In the realm of inventory and supply-chain management, AI adoption, specifically the use of optimization algorithms, is revolutionizing inventory agility – reducing stock depletions and maximizing stock levels.

“The use of AI in supply chains is helping businesses innovate rapidly by reducing the time to market and evolve by establishing an agile supply chain capable of foreseeing and dealing with uncertainties,” says Accenture Managing Director Manish Chandra. “AI armed with predictive analytics can analyze massive amounts of data generated by the supply chains and help organizations move to a more proactive form of supply chain management.”

Supply chain processes generate giga-tons of data, and AI can deploy predictive analytics to make sense of it all. Freshly updated and analyzed data then builds a solid foundation when it comes to real-time vision and information flow. Every key player across the supply chain is empowered with the best data and maximizes it accordingly.

AI is no longer an “ain’t-it-cool” innovation in the industry but rather a necessity. With the erosion of the brick-and-mortar model and rise of real-time consumer expectations, supply chain/inventory management practices must embrace machine learning that far outpaces the speed of human thought and action. Consider these stats from the 2017 MHI Industry report concerning the speed of supply-chain transactions from just one e-tailer on Black Friday:

“A reported 426 orders per second were generated from the website throughout the day. That equates to over 36 million order transactions, an estimated 250 million picking lines at the distribution centers (DC), 40 million DC package loading scans, 40 million inbound sortation hub scans, 40 million outbound sortation hub scans, 40 million inbound regional sortation facility scans and 40 million outbound delivery truck scans.”
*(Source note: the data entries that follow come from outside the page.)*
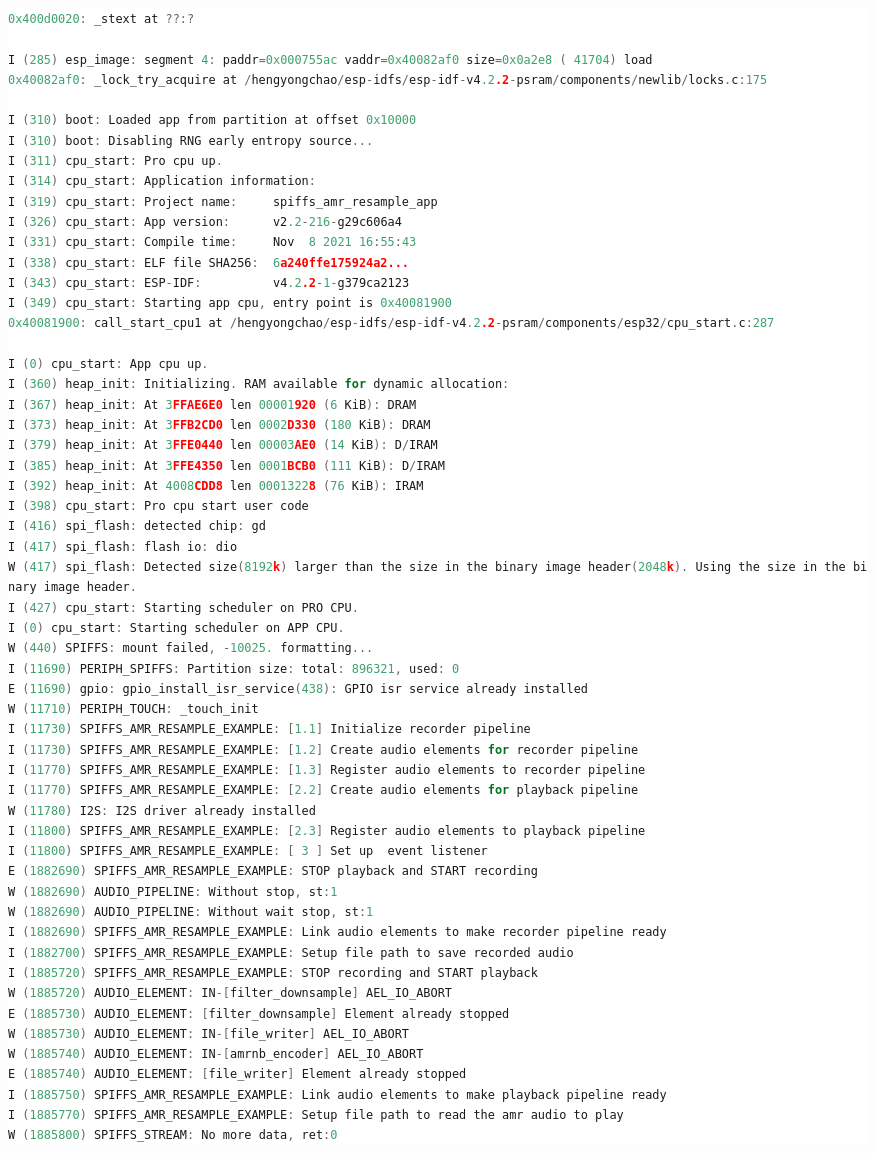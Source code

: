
 ```c
0x400d0020: _stext at ??:?

I (285) esp_image: segment 4: paddr=0x000755ac vaddr=0x40082af0 size=0x0a2e8 ( 41704) load
0x40082af0: _lock_try_acquire at /hengyongchao/esp-idfs/esp-idf-v4.2.2-psram/components/newlib/locks.c:175

I (310) boot: Loaded app from partition at offset 0x10000
I (310) boot: Disabling RNG early entropy source...
I (311) cpu_start: Pro cpu up.
I (314) cpu_start: Application information:
I (319) cpu_start: Project name:     spiffs_amr_resample_app
I (326) cpu_start: App version:      v2.2-216-g29c606a4
I (331) cpu_start: Compile time:     Nov  8 2021 16:55:43
I (338) cpu_start: ELF file SHA256:  6a240ffe175924a2...
I (343) cpu_start: ESP-IDF:          v4.2.2-1-g379ca2123
I (349) cpu_start: Starting app cpu, entry point is 0x40081900
0x40081900: call_start_cpu1 at /hengyongchao/esp-idfs/esp-idf-v4.2.2-psram/components/esp32/cpu_start.c:287

I (0) cpu_start: App cpu up.
I (360) heap_init: Initializing. RAM available for dynamic allocation:
I (367) heap_init: At 3FFAE6E0 len 00001920 (6 KiB): DRAM
I (373) heap_init: At 3FFB2CD0 len 0002D330 (180 KiB): DRAM
I (379) heap_init: At 3FFE0440 len 00003AE0 (14 KiB): D/IRAM
I (385) heap_init: At 3FFE4350 len 0001BCB0 (111 KiB): D/IRAM
I (392) heap_init: At 4008CDD8 len 00013228 (76 KiB): IRAM
I (398) cpu_start: Pro cpu start user code
I (416) spi_flash: detected chip: gd
I (417) spi_flash: flash io: dio
W (417) spi_flash: Detected size(8192k) larger than the size in the binary image header(2048k). Using the size in the binary image header.
I (427) cpu_start: Starting scheduler on PRO CPU.
I (0) cpu_start: Starting scheduler on APP CPU.
W (440) SPIFFS: mount failed, -10025. formatting...
I (11690) PERIPH_SPIFFS: Partition size: total: 896321, used: 0
E (11690) gpio: gpio_install_isr_service(438): GPIO isr service already installed
W (11710) PERIPH_TOUCH: _touch_init
I (11730) SPIFFS_AMR_RESAMPLE_EXAMPLE: [1.1] Initialize recorder pipeline
I (11730) SPIFFS_AMR_RESAMPLE_EXAMPLE: [1.2] Create audio elements for recorder pipeline
I (11770) SPIFFS_AMR_RESAMPLE_EXAMPLE: [1.3] Register audio elements to recorder pipeline
I (11770) SPIFFS_AMR_RESAMPLE_EXAMPLE: [2.2] Create audio elements for playback pipeline
W (11780) I2S: I2S driver already installed
I (11800) SPIFFS_AMR_RESAMPLE_EXAMPLE: [2.3] Register audio elements to playback pipeline
I (11800) SPIFFS_AMR_RESAMPLE_EXAMPLE: [ 3 ] Set up  event listener
E (1882690) SPIFFS_AMR_RESAMPLE_EXAMPLE: STOP playback and START recording
W (1882690) AUDIO_PIPELINE: Without stop, st:1
W (1882690) AUDIO_PIPELINE: Without wait stop, st:1
I (1882690) SPIFFS_AMR_RESAMPLE_EXAMPLE: Link audio elements to make recorder pipeline ready
I (1882700) SPIFFS_AMR_RESAMPLE_EXAMPLE: Setup file path to save recorded audio
I (1885720) SPIFFS_AMR_RESAMPLE_EXAMPLE: STOP recording and START playback
W (1885720) AUDIO_ELEMENT: IN-[filter_downsample] AEL_IO_ABORT
E (1885730) AUDIO_ELEMENT: [filter_downsample] Element already stopped
W (1885730) AUDIO_ELEMENT: IN-[file_writer] AEL_IO_ABORT
W (1885740) AUDIO_ELEMENT: IN-[amrnb_encoder] AEL_IO_ABORT
E (1885740) AUDIO_ELEMENT: [file_writer] Element already stopped
I (1885750) SPIFFS_AMR_RESAMPLE_EXAMPLE: Link audio elements to make playback pipeline ready
I (1885770) SPIFFS_AMR_RESAMPLE_EXAMPLE: Setup file path to read the amr audio to play
W (1885800) SPIFFS_STREAM: No more data, ret:0
```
How should industry leaders respond? The answer, according to the report, is clear. Supply-chain companies must embed “analysis, data, and reasoning into the decision-making process. Position analytics as a core capability across the entire organization, from strategic planners through line workers, providing insight at the point of action.”

As Accenture economic research director Mark Purdy concludes, companies that survive will fully invest in the potential power of AI going forward: “To fulfill the promise of AI, relevant stakeholders must be thoroughly prepared – intellectually, technologically, politically, ethically and socially – to address the benefits and challenges that can arise as artificial intelligence becomes more integrated in our daily lives.”